Down to the last line, transcribe the records verbatim and exclude the images.

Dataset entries

__________________________________________________

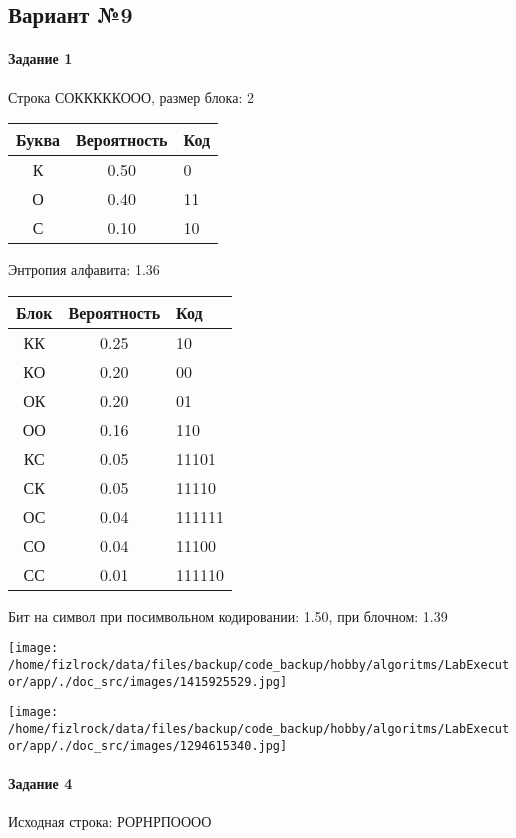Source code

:\documentclass[a4paper, 12pt]{article}
\begin{document}
\subsection{Вариант №9}
\paragraph{Задание 1}

Строка СОКККККООО, размер блока: 2
\begin{center}
 \begin{tabular}{ |c|c|l| } 
  \hline
     Буква & Вероятность & Код\\ \hline
К & 0.50 & 0\\\hline
О & 0.40 & 11\\\hline
С & 0.10 & 10
\\ \hline \end{tabular}
\end{center}
Энтропия алфавита: 1.36
\begin{center}
 \begin{tabular}{ |c|c|l| } 
  \hline
     Блок & Вероятность & Код\\ \hline
КК & 0.25 & 10\\\hline
КО & 0.20 & 00\\\hline
ОК & 0.20 & 01\\\hline
ОО & 0.16 & 110\\\hline
КС & 0.05 & 11101\\\hline
СК & 0.05 & 11110\\\hline
ОС & 0.04 & 111111\\\hline
СО & 0.04 & 11100\\\hline
СС & 0.01 & 111110
\\ \hline \end{tabular}
\end{center}
Бит на символ при посимвольном кодировании: 1.50, при блочном: 1.39

\texttt{[image: /home/fizlrock/data/files/backup/code\_backup/hobby/algoritms/LabExecutor/app/./doc\_src/images/1415925529.jpg]}

\texttt{[image: /home/fizlrock/data/files/backup/code\_backup/hobby/algoritms/LabExecutor/app/./doc\_src/images/1294615340.jpg]}
\paragraph{Задание 4}


Исходная строка: РОРНРПОООО
\end{document}
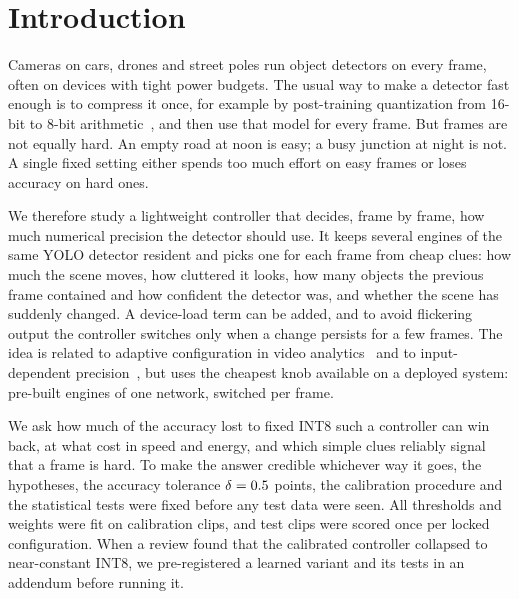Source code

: \documentclass[pdflatex,sn-mathphys-num]{sn-jnl}
\begin{document}

\maketitle

\section{Introduction}\label{sec:intro}

Cameras on cars, drones and street poles run object detectors on every frame, often on devices with tight power budgets. The usual way to make a detector fast enough is to compress it once, for example by post-training quantization from 16-bit to 8-bit arithmetic~\cite{jacob2018quantization,nagel2021whitepaper}, and then use that model for every frame. But frames are not equally hard. An empty road at noon is easy; a busy junction at night is not. A single fixed setting either spends too much effort on easy frames or loses accuracy on hard ones.

We therefore study a lightweight controller that decides, frame by frame, how much numerical precision the detector should use. It keeps several engines of the same YOLO detector resident and picks one for each frame from cheap clues: how much the scene moves, how cluttered it looks, how many objects the previous frame contained and how confident the detector was, and whether the scene has suddenly changed. A device-load term can be added, and to avoid flickering output the controller switches only when a change persists for a few frames. The idea is related to adaptive configuration in video analytics~\cite{jiang2018chameleon,chin2019adascale,xu2020approxdet} and to input-dependent precision~\cite{liu2022dqnet,sun2021videoiq}, but uses the cheapest knob available on a deployed system: pre-built engines of one network, switched per frame.

We ask how much of the accuracy lost to fixed INT8 such a controller can win back, at what cost in speed and energy, and which simple clues reliably signal that a frame is hard. To make the answer credible whichever way it goes, the hypotheses, the accuracy tolerance $\delta = 0.5$ points, the calibration procedure and the statistical tests were fixed before any test data were seen. All thresholds and weights were fit on calibration clips, and test clips were scored once per locked configuration. When a review found that the calibrated controller collapsed to near-constant INT8, we pre-registered a learned variant and its tests in an addendum before running it.
\end{document}
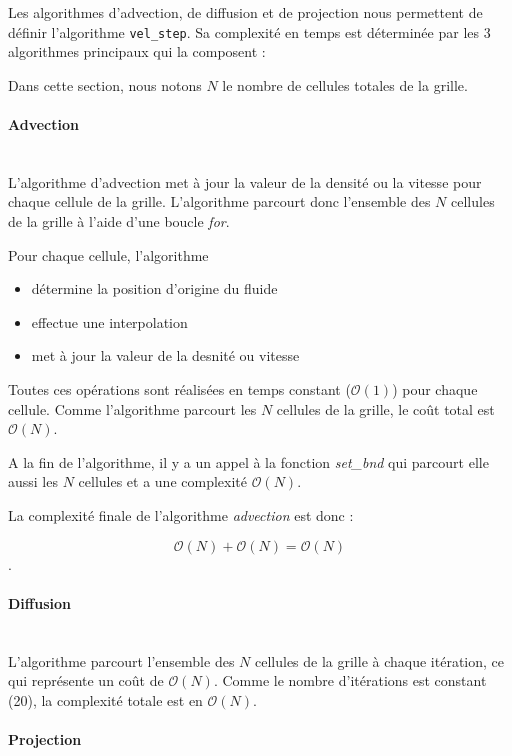 \documentclass[a4paper]{article}
\begin{document}
Les algorithmes d'advection, de diffusion et de projection nous permettent de définir l'algorithme 
\texttt{vel\_step}. Sa complexité en temps est déterminée par les 3 algorithmes principaux qui la composent :

    Dans cette section, nous notons $N$ le nombre de cellules totales de la grille.
\paragraph{Advection}
\leavevmode\\

L'algorithme d'advection met à jour la valeur de la densité ou la vitesse pour chaque 
cellule de la grille. L'algorithme parcourt donc l'ensemble des
$N$ cellules de la grille à l'aide d'une 
boucle \emph{for}.

Pour chaque cellule, l'algorithme
\begin{itemize}
    \item détermine la position d'origine du fluide
    \item effectue une interpolation
    \item met à jour la valeur de la desnité ou vitesse
\end{itemize}
Toutes ces opérations sont réalisées en temps constant 
($\mathcal{O}(1)$) pour chaque cellule. 
Comme l'algorithme parcourt les $N$ cellules de la grille, 
le coût total est $\mathcal{O}(N)$.

A la fin de l'algorithme, il y a un appel à la fonction
\emph{set\_bnd} qui parcourt elle
aussi les $N$ cellules et a une complexité
  $\mathcal{O}(N)$.

La complexité finale de l'algorithme \emph{advection} est donc : 

$$\mathcal{O}(N) + \mathcal{O}(N) = \mathcal{O}(N)$$.

\paragraph{Diffusion}
\leavevmode\\

L'algorithme parcourt l'ensemble
des $N$ cellules de la grille à chaque itération,
 ce qui représente un coût de $\mathcal{O}(N)$.
Comme le nombre d'itérations est constant (20), 
la complexité totale est en $\mathcal{O}(N)$.


\paragraph{Projection}
\leavevmode\\
\end{document}
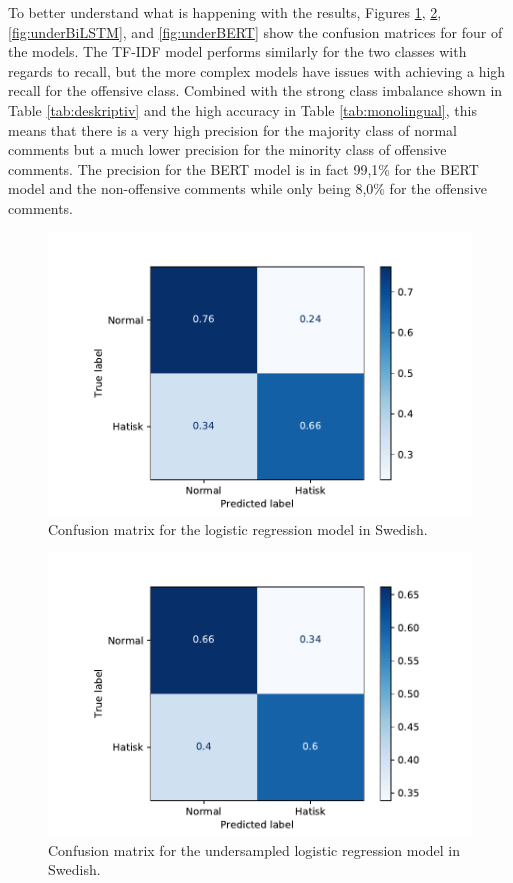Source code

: \documentclass[nofilelist]{cslthse-msc}
\begin{document}
To better understand what is happening with the results,  Figures \ref{fig:tfidf},  \ref{fig:undertfidf}, \ref{fig:underBiLSTM}, and \ref{fig:underBERT}  show the confusion matrices for four of the models. The TF-IDF model performs similarly for the two classes with regards to recall, but the more complex models have issues with achieving a high recall for the offensive class. Combined with the strong class imbalance shown in Table \ref{tab:deskriptiv} and the high accuracy in Table \ref{tab:monolingual}, this means that there is a very high precision for the majority class of normal comments but a much lower precision for the minority class of offensive comments. The precision for the BERT model is in fact 99,1\% for the BERT model and the non-offensive comments while only being 8,0\% for the offensive comments.

\begin{figure}[t]
    \centering
    \includegraphics[width=\textwidth*3/4]{tfidf.pdf}
    \caption{Confusion matrix for the logistic regression model in Swedish.}
    \label{fig:tfidf}
\end{figure}

\begin{figure}[t]
    \centering
    \includegraphics[width=\textwidth*3/4]{undersampledtfidf.pdf}
    \caption{Confusion matrix for the undersampled logistic regression model in Swedish.}
    \label{fig:undertfidf}
\end{figure}
\end{document}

__________________________________________________

▶ _Written response_
Source code

:\documentclass[a4paper, 12pt]{article}
\begin{document}
\subsection{Вариант №9}
\paragraph{Задание 1}

Строка СОКККККООО, размер блока: 2
\begin{center}
 \begin{tabular}{ |c|c|l| } 
  \hline
     Буква & Вероятность & Код\\ \hline
К & 0.50 & 0\\\hline
О & 0.40 & 11\\\hline
С & 0.10 & 10
\\ \hline \end{tabular}
\end{center}
Энтропия алфавита: 1.36
\begin{center}
 \begin{tabular}{ |c|c|l| } 
  \hline
     Блок & Вероятность & Код\\ \hline
КК & 0.25 & 10\\\hline
КО & 0.20 & 00\\\hline
ОК & 0.20 & 01\\\hline
ОО & 0.16 & 110\\\hline
КС & 0.05 & 11101\\\hline
СК & 0.05 & 11110\\\hline
ОС & 0.04 & 111111\\\hline
СО & 0.04 & 11100\\\hline
СС & 0.01 & 111110
\\ \hline \end{tabular}
\end{center}
Бит на символ при посимвольном кодировании: 1.50, при блочном: 1.39

\texttt{[image: /home/fizlrock/data/files/backup/code\_backup/hobby/algoritms/LabExecutor/app/./doc\_src/images/1415925529.jpg]}

\texttt{[image: /home/fizlrock/data/files/backup/code\_backup/hobby/algoritms/LabExecutor/app/./doc\_src/images/1294615340.jpg]}
\paragraph{Задание 4}


Исходная строка: РОРНРПОООО
\end{document}
Source code

: \documentclass[pdflatex,sn-mathphys-num]{sn-jnl}
\begin{document}

\maketitle

\section{Introduction}\label{sec:intro}

Cameras on cars, drones and street poles run object detectors on every frame, often on devices with tight power budgets. The usual way to make a detector fast enough is to compress it once, for example by post-training quantization from 16-bit to 8-bit arithmetic~\cite{jacob2018quantization,nagel2021whitepaper}, and then use that model for every frame. But frames are not equally hard. An empty road at noon is easy; a busy junction at night is not. A single fixed setting either spends too much effort on easy frames or loses accuracy on hard ones.

We therefore study a lightweight controller that decides, frame by frame, how much numerical precision the detector should use. It keeps several engines of the same YOLO detector resident and picks one for each frame from cheap clues: how much the scene moves, how cluttered it looks, how many objects the previous frame contained and how confident the detector was, and whether the scene has suddenly changed. A device-load term can be added, and to avoid flickering output the controller switches only when a change persists for a few frames. The idea is related to adaptive configuration in video analytics~\cite{jiang2018chameleon,chin2019adascale,xu2020approxdet} and to input-dependent precision~\cite{liu2022dqnet,sun2021videoiq}, but uses the cheapest knob available on a deployed system: pre-built engines of one network, switched per frame.

We ask how much of the accuracy lost to fixed INT8 such a controller can win back, at what cost in speed and energy, and which simple clues reliably signal that a frame is hard. To make the answer credible whichever way it goes, the hypotheses, the accuracy tolerance $\delta = 0.5$ points, the calibration procedure and the statistical tests were fixed before any test data were seen. All thresholds and weights were fit on calibration clips, and test clips were scored once per locked configuration. When a review found that the calibrated controller collapsed to near-constant INT8, we pre-registered a learned variant and its tests in an addendum before running it.
\end{document}
 \documentclass[a4paper]{article}
\begin{document}
Les algorithmes d'advection, de diffusion et de projection nous permettent de définir l'algorithme 
\texttt{vel\_step}. Sa complexité en temps est déterminée par les 3 algorithmes principaux qui la composent :

    Dans cette section, nous notons $N$ le nombre de cellules totales de la grille.
\paragraph{Advection}
\leavevmode\\

L'algorithme d'advection met à jour la valeur de la densité ou la vitesse pour chaque 
cellule de la grille. L'algorithme parcourt donc l'ensemble des
$N$ cellules de la grille à l'aide d'une 
boucle \emph{for}.

Pour chaque cellule, l'algorithme
\begin{itemize}
    \item détermine la position d'origine du fluide
    \item effectue une interpolation
    \item met à jour la valeur de la desnité ou vitesse
\end{itemize}
Toutes ces opérations sont réalisées en temps constant 
($\mathcal{O}(1)$) pour chaque cellule. 
Comme l'algorithme parcourt les $N$ cellules de la grille, 
le coût total est $\mathcal{O}(N)$.

A la fin de l'algorithme, il y a un appel à la fonction
\emph{set\_bnd} qui parcourt elle
aussi les $N$ cellules et a une complexité
  $\mathcal{O}(N)$.

La complexité finale de l'algorithme \emph{advection} est donc : 

$$\mathcal{O}(N) + \mathcal{O}(N) = \mathcal{O}(N)$$.

\paragraph{Diffusion}
\leavevmode\\

L'algorithme parcourt l'ensemble
des $N$ cellules de la grille à chaque itération,
 ce qui représente un coût de $\mathcal{O}(N)$.
Comme le nombre d'itérations est constant (20), 
la complexité totale est en $\mathcal{O}(N)$.


\paragraph{Projection}
\leavevmode\\
\end{document}
Source code

: \documentclass[nofilelist]{cslthse-msc}
\begin{document}
To better understand what is happening with the results,  Figures \ref{fig:tfidf},  \ref{fig:undertfidf}, \ref{fig:underBiLSTM}, and \ref{fig:underBERT}  show the confusion matrices for four of the models. The TF-IDF model performs similarly for the two classes with regards to recall, but the more complex models have issues with achieving a high recall for the offensive class. Combined with the strong class imbalance shown in Table \ref{tab:deskriptiv} and the high accuracy in Table \ref{tab:monolingual}, this means that there is a very high precision for the majority class of normal comments but a much lower precision for the minority class of offensive comments. The precision for the BERT model is in fact 99,1\% for the BERT model and the non-offensive comments while only being 8,0\% for the offensive comments.

\begin{figure}[t]
    \centering
    \includegraphics[width=\textwidth*3/4]{tfidf.pdf}
    \caption{Confusion matrix for the logistic regression model in Swedish.}
    \label{fig:tfidf}
\end{figure}

\begin{figure}[t]
    \centering
    \includegraphics[width=\textwidth*3/4]{undersampledtfidf.pdf}
    \caption{Confusion matrix for the undersampled logistic regression model in Swedish.}
    \label{fig:undertfidf}
\end{figure}
\end{document}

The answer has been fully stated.